FLRA again sides with union on decision reinstating certain VA employees

The Department of Veterans Affairs must reinstate certain employees who were fired, demoted or suspended without a chance to improve their performance, according to a decision the Federal Labor Relations Authority upheld for a second time last week.

The FLRA denied VA a motion to reconsider the decision it issued last November, which found VA had violated its 2011 collective bargaining agreement with the American Federation of Government Employees when it failed to provide veterans service representatives at the Veterans Benefits Administration 90 days to improve their performance before firing, demoting or suspending them.

The authority said it agreed with an independent arbitrator, who ruled two years ago that VA had violated its contract when it imposed shorter performance improvement periods on its employees.

In issuing its award, the arbitrator called on VA to rescind any adverse actions and reinstate any employees who had been fired, demoted or suspended without a 90-day performance improvement period — with back pay, restored leave and other benefits.

The decision from both the FLRA and the arbitrator stems from a grievance AFGE filed back in 2017 over VA’s implementation of the Accountability and Whistleblower Protection Act, a signature legislative achievement for the Trump administration.

The union argued VA had implemented portions of the law in a manner that was inconsistent with its collective bargaining agreement. The department, AFGE said, should have bargained with the union over the implementation of the performance management changes.

Under AFGE’s 2011 contract, VA is supposed to give employees at least 90 days to improve their performance before their supervisors can begin the disciplinary process.

But in implementing the VA Accountability Act, the Veterans Benefits Administration informed its employees they would have 30 days to make needed changes to their performance. VBA employees had previously told Federal News Network the new performance expectations made them fear for their jobs.

An independent arbitrator ruled in favor of the union. VA filed exceptions to the arbitrator’s decision in late 2018, arguing the Accountability Act superseded the AFGE contract.

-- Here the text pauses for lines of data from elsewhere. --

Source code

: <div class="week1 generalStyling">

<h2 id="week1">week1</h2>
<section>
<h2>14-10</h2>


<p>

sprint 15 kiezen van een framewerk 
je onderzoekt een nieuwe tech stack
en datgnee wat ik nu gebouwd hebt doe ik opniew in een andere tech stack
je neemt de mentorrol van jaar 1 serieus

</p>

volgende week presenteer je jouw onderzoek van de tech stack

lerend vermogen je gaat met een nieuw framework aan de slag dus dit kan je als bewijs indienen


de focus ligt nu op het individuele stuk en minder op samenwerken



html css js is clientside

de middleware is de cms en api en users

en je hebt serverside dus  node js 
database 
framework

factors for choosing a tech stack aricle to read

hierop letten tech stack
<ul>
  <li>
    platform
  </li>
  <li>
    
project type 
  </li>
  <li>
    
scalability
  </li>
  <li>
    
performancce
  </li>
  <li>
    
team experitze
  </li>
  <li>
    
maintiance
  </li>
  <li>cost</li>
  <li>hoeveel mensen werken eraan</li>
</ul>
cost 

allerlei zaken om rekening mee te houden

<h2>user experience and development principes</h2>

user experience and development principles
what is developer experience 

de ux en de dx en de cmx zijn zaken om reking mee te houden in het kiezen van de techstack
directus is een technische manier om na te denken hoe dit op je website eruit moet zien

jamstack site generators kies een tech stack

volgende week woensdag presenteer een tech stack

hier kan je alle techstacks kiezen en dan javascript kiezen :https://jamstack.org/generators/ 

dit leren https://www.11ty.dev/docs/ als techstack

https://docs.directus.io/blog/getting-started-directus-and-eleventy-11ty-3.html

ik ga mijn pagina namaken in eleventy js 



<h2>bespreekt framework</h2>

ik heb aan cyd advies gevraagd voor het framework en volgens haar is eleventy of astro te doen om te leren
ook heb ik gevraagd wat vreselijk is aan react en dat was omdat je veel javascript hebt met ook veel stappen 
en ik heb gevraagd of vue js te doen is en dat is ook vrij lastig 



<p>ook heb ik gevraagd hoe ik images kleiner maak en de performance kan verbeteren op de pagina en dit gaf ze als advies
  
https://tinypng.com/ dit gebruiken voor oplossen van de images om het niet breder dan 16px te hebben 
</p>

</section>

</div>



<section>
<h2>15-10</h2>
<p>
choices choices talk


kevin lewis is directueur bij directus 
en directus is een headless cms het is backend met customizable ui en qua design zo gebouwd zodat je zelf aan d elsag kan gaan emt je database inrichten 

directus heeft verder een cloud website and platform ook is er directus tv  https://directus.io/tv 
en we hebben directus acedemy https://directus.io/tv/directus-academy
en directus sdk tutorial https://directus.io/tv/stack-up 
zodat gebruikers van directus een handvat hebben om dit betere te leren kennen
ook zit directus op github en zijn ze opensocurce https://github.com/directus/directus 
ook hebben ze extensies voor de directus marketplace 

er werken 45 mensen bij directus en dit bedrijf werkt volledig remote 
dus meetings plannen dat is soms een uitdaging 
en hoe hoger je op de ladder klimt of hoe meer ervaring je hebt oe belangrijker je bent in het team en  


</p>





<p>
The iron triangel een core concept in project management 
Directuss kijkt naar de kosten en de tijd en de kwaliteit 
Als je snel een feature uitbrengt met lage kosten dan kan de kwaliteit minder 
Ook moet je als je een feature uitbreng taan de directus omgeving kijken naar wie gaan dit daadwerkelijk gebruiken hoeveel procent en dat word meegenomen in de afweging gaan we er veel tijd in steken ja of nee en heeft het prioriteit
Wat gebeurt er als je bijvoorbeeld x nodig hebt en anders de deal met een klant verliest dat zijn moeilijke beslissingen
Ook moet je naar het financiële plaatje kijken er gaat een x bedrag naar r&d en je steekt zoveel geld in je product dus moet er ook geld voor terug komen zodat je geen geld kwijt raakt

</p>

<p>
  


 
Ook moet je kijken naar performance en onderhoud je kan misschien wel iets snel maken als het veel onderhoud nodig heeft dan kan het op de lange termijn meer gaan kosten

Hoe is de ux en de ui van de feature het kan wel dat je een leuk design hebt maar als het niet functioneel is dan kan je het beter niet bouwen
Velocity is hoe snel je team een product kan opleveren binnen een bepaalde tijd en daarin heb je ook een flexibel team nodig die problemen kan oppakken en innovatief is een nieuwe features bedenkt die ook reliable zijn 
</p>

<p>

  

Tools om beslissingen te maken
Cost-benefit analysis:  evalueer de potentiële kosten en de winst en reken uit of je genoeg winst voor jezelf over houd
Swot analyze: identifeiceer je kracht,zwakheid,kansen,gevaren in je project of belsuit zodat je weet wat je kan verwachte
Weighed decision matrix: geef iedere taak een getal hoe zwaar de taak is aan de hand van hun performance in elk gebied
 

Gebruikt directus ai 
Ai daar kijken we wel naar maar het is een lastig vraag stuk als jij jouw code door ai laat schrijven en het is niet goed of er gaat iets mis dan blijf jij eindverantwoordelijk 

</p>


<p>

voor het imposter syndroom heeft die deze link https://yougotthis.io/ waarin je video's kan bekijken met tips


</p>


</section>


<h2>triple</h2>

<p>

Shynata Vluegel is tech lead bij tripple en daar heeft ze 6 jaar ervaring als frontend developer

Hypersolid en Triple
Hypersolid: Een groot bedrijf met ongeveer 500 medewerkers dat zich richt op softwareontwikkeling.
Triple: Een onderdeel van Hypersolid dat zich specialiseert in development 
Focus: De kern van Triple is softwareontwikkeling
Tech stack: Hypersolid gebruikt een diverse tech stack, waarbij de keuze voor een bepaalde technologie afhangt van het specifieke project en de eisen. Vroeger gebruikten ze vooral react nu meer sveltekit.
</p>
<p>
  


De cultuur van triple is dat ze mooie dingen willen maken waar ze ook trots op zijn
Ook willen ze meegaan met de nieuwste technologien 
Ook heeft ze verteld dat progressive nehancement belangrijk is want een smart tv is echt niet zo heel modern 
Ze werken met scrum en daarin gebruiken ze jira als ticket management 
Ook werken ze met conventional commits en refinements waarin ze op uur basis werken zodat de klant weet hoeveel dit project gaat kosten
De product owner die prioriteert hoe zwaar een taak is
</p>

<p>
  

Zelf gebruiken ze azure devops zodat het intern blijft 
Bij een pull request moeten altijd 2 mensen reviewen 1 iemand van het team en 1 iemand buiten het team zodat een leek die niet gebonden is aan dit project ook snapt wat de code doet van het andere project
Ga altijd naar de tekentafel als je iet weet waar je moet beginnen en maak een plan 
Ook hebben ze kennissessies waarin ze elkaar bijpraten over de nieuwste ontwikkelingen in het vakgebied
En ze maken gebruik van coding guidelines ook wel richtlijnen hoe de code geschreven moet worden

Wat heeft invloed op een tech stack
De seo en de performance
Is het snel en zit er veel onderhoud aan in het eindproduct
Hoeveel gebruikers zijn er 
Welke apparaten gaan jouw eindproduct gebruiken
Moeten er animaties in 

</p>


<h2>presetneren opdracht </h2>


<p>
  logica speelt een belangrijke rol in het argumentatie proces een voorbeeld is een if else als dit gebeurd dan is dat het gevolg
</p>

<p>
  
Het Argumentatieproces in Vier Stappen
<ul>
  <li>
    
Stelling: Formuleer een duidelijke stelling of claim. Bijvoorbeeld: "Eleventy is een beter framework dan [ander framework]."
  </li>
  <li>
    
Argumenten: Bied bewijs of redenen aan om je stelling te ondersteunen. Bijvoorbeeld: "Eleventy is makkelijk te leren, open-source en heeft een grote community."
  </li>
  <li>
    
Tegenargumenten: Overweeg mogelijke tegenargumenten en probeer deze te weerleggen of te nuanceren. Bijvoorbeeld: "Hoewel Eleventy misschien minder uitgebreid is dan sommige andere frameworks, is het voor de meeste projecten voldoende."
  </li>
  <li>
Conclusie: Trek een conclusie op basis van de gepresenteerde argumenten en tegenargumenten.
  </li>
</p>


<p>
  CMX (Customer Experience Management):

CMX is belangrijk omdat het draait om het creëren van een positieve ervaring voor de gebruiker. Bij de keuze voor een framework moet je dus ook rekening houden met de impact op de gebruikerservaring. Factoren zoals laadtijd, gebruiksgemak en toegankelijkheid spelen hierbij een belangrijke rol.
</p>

The FLRA then reviewed and upheld the decision back in November. VA filed a motion for reconsideration later that month, and the FLRA, again, denied the department’s latest motion last week.

Parties that show “extraordinary circumstances” can ask the FLRA to reconsider one of its decisions, but two members on the three-person panel said VA failed to make a compelling case.

“The authority has repeatedly held that a party seeking reconsideration bears the heavy burden of establishing that extraordinary circumstances exist to justify this unusual action,” James Abbott, an FLRA member, wrote in the authority’s June 25 decision. “As relevant here, the authority has held that errors in its legal conclusions may justify granting reconsideration. However, mere disagreement with or attempts to relitigate conclusions reached by the authority are insufficient to establish extraordinary circumstances.”

Colleen Duffy Kiko, who served as FLRA chairman during the Trump administration, disagreed.

VA spokesman Randy Noller said the department is reviewing the authority’s decision to determine its next steps.

AFGE, however, believes VA should have complied with the FLRA’s original decision — that is, begun the process of reinstating employees who were improperly fired, demoted or suspended and issuing back pay — last November.

The union filed an unfair labor practice complaint because the department failed to comply with the FLRA’s original decision, Ibidun Roberts, an independent attorney who’s working on behalf of AFGE’s National VA Council, said in an interview.

She said at least 26 employees were removed without a chance for a performance improvement period between the time of the FLRA’s original decision last fall and today.

The union also asked VA for a list of disciplinary actions that it had taken against employees using the Accountability Act. Roberts said AFGE wanted to compile its own list of employees who should be reinstated and paid back wages in accordance with the authority’s decision.

VA instead provided its own tally of 426 people who could be reinstated. But Roberts said AFGE isn’t sure VA’s list is correct. The union filed a grievance with the department over their disagreements on sharing information, she said.

VA employees who believe they were improperly fired, demoted or suspended without a 90-day performance improvement period should ensure they’re a member of the AFGE bargaining unit before contacting their local union, Roberts said.

“At this point there isn’t much we can do until VA starts reinstating people,” she said.